Peanut Butter Cake Roll with Chocolate Filling
Servings 30 cm long cake roll
For peanut butter and Bamba Swiss roll:
- 3 large eggs
- Pinch of salt
- 100 grams (1/2 cup) sugar
- 1 tsp. vanilla extract
- 20 grams (1 tbsp.) peanut butter, melted
- 100 grams (3/4 cup) all-purpose flour (see notes for gluten free version)
- 1/2 tsp. baking powder
- 20 grams Bamba powdered
For chocolate cream:
- 200 grams dark chocolate
- 325 ml. (1 1/2 cups) heavy cream
- Peanut butter chips
- Chocolate chips
- Crushed Bamba
Peanut butter and Bamba Swiss roll: preheat oven to 170c degrees and line oven pan with greased baking paper.
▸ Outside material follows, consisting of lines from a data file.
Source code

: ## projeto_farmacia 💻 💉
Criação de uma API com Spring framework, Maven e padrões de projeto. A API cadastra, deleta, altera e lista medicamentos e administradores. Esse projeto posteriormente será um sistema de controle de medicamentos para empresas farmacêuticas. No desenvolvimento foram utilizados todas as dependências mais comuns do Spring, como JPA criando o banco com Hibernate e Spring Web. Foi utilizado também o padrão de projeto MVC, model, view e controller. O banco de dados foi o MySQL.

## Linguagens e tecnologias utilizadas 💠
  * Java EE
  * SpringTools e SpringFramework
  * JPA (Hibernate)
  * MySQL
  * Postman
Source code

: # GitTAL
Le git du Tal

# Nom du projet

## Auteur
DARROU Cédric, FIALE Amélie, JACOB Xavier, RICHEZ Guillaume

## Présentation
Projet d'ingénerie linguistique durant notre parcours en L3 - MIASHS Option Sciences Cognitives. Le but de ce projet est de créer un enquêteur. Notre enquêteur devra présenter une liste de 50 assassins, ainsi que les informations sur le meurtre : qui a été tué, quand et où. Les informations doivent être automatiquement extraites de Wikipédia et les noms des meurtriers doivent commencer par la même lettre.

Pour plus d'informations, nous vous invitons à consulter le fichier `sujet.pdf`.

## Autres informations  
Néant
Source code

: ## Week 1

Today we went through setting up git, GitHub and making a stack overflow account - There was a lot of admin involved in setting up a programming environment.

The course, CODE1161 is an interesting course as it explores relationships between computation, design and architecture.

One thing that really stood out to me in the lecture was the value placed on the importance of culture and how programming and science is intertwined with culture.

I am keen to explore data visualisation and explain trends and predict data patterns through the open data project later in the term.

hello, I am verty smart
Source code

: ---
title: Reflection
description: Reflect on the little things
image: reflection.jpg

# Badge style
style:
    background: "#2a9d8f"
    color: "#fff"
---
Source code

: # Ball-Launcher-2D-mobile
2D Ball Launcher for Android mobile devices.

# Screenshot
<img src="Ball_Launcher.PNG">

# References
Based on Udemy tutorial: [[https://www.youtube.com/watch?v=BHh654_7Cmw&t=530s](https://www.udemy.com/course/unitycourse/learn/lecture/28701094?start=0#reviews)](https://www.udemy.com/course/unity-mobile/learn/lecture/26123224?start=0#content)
In a mixer bowl, put eggs, salt, sugar and vanilla and whip at high speed for 5-6 minutes until you get a light and airy cream.
Add peanut butter and mix until it is assimilated into the mixture.
Add flour and baking powder and fold gently just until a smooth mixture is formed.
Pour the batter onto the baking paper and flatten evenly.
Sprinkle powdered Bamba on top.
Bake for about 8-10 minutes or until golden and springy to touch.
Cool to room temperature.
Chocolate cream: chop the chocolate and put in a bowl.
In a small pot heat the cream to a simmer.
Pour the hot cream over the chocolate, wait a minute, and beat until you get a shiny chocolate ganache.
Cool the ganache in the fridge for 3-4 hours or until it is completely cold.
Transfer the cold ganache into a bowl of a mixer with a whipping hook and whip at high speed until stable cream is formed.
Spread 2/3 of the amount of cream on top of the roll and sprinkle peanut butter chips, chocolate chips and crumbled Bamba generously.
Transfer the remaining chocolate cream into a piping bag fitted with 2 cm jagged piping tip and pipe on top of the Swiss roll.
Decorate with peanut butter and chocolate chips and crumbled Bamba.
Cool the roll in the fridge for 3-4 hours and serve.
- Keep the roll in a closed container in the refrigerator for up to 4-5 days.
- Gluten-free version: use 50 grams cornstarch and 50 grams almond meal instead of flour.